The word "unique" occurs in some lines of the data. Return each such line.
##### Records provided #####
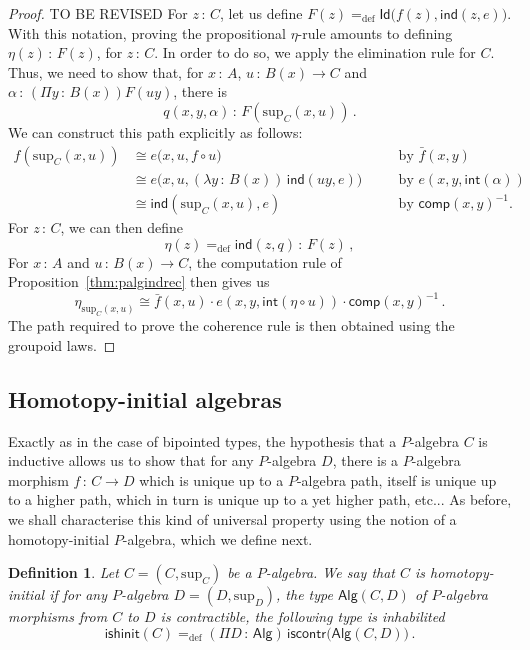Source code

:\documentclass[10pt,a4paper,oneside,reqno]{amsart}
\numberwithin{equation}{section}
\theoremstyle{mythm}
\theoremstyle{mydef}
\newtheorem{definition}[theorem]{Definition}
\theoremstyle{myrmk}
\newcommand{\ie}{\text{i.e.\ }}
\newcommand{\by}[1]{\quad&&\text{by {$#1$}}}
\newcommand{\defeq}{=_{\mathrm{def}}}
\newcommand{\co}{\,{:}\,}
\newcommand{\iso}{\cong}
\newcommand{\iscontr}{\mathsf{iscontr}}
\newcommand{\isalghinit}{\mathsf{ishinit}}
\renewcommand{\int}{\mathsf{int}}
\newcommand{\Id}{\mathsf{Id}}
\newcommand{\ind}{\mathsf{ind}}
\newcommand{\comp}{\mathsf{comp}}
\newcommand{\Palg}{\mathsf{Alg}}
\renewcommand{\sup}{\mathrm{sup}}
\begin{document}
\begin{proof} TO BE REVISED For $z \co C$, let us define $F(z) \defeq \Id \big(   f(z), \ind(z,e))$. With this notation, proving
 the propositional $\eta$-rule amounts to defining $\eta(z) \co F(z)$, for $z \co C$. In order to do so, we apply
the elimination rule for $C$. Thus, we need to show that, for $x \co A$, $u \co B(x) \to C$ and~$\alpha \co 
(\Pi y \co B(x)) F(uy)$, there 
is 
\[
q(x,y,\alpha) \co   F(\sup_C(x,u)) \, .
\]
We can construct this path explicitly as follows:
\begin{align*}
f(\sup_C(x,u)) &\iso e\big(x,u , f \circ u \big)   \by{\bar{f}(x,y)}\\
	&\iso e\big(x,u, (\lambda y \co B(x) )\, \ind(u y ,e) \big) \by{e(x,y,\int(\alpha))}\\
	& \iso \ind(\sup_C(x,u),e) \by{\comp(x,y)^{-1}}.
\end{align*}
For $z \co C$, we can then define
\[
\eta(z) \defeq \ind(z,q) \co F(z) \, ,
\] 
For $x \co A$ and $u \co B(x) \to C$, the  computation rule of Proposition~\ref{thm:palgindrec} then gives us
\[
 \eta_{\sup_C(x,u)} \iso  \bar{f}(x,u) \cdot e(x,y,\int(  \eta \circ u ))  \cdot  \comp(x,y)^{-1} \, .
\]
The path required to prove  the coherence rule is then obtained using the groupoid laws.
\end{proof}


\subsection{Homotopy-initial algebras}
Exactly as in the case of bipointed types, the hypothesis that a $P$-algebra $C$ is inductive allows us to show that for any
$P$-algebra $D$, there is a $P$-algebra morphism $f \co C \to D$ which is unique up to a $P$-algebra path, itself is unique up 
to a higher path, which in turn is unique up to a yet higher path, etc... As before, we shall characterise this kind of universal property
using the notion of a homotopy-initial $P$-algebra, which we define next.

\begin{definition}\label{def:AlgInit}
Let $C = (C, \sup_C)$ be a $P$-algebra. We say that $C$ is  \emph{homotopy-initial}  if for any $P$-algebra 
$D = (D, \sup_D)$, the type $\Palg(C,D)$ of $P$-algebra morphisms from $C$ to $D$
is contractible, \ie the following type is inhabilited
\[
\isalghinit(C) \defeq
 (\Pi D \co \Palg)  \, \iscontr \big( \Palg(C,D) \big)  \, .
\]  
\end{definition}
\end{document}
#####
Exercise solution:
$P$-algebra $D$, there is a $P$-algebra morphism $f \co C \to D$ which is unique up to a $P$-algebra path, itself is unique up 
to a higher path, which in turn is unique up to a yet higher path, etc... As before, we shall characterise this kind of universal property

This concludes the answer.